(Records provided Opens)

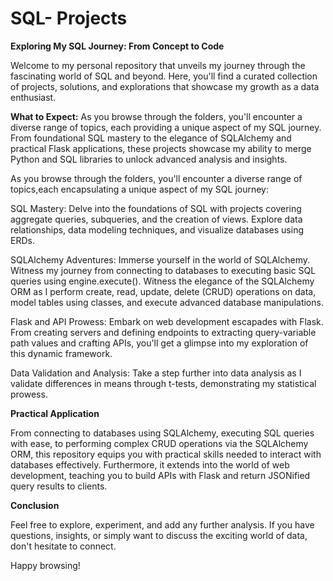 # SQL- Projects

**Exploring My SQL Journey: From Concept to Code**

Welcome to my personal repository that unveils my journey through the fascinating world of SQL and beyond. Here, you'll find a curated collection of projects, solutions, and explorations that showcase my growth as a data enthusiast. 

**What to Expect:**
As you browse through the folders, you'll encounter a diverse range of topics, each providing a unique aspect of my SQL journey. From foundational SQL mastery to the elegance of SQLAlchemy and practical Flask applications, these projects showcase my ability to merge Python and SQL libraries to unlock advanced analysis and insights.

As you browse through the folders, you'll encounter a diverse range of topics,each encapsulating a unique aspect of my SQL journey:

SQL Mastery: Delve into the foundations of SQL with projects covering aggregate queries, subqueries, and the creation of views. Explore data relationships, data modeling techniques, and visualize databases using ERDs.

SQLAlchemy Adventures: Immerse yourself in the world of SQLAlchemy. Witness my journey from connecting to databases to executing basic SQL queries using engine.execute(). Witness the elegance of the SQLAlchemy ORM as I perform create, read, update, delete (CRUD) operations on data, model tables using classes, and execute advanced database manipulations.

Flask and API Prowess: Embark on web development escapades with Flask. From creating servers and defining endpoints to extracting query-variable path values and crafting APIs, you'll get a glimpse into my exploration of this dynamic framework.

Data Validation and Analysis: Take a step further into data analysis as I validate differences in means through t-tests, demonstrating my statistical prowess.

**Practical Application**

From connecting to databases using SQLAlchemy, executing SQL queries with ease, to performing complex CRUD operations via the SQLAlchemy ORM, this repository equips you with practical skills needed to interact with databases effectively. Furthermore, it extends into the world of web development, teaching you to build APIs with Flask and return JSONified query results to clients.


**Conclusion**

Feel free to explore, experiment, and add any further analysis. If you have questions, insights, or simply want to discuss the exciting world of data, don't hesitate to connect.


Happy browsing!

(Records provided Closes)

For the string "browse", search the preceding data and copy every line that includes it.

As you browse through the folders, you'll encounter a diverse range of topics, each providing a unique aspect of my SQL journey. From foundational SQL mastery to the elegance of SQLAlchemy and practical Flask applications, these projects showcase my ability to merge Python and SQL libraries to unlock advanced analysis and insights.
As you browse through the folders, you'll encounter a diverse range of topics,each encapsulating a unique aspect of my SQL journey:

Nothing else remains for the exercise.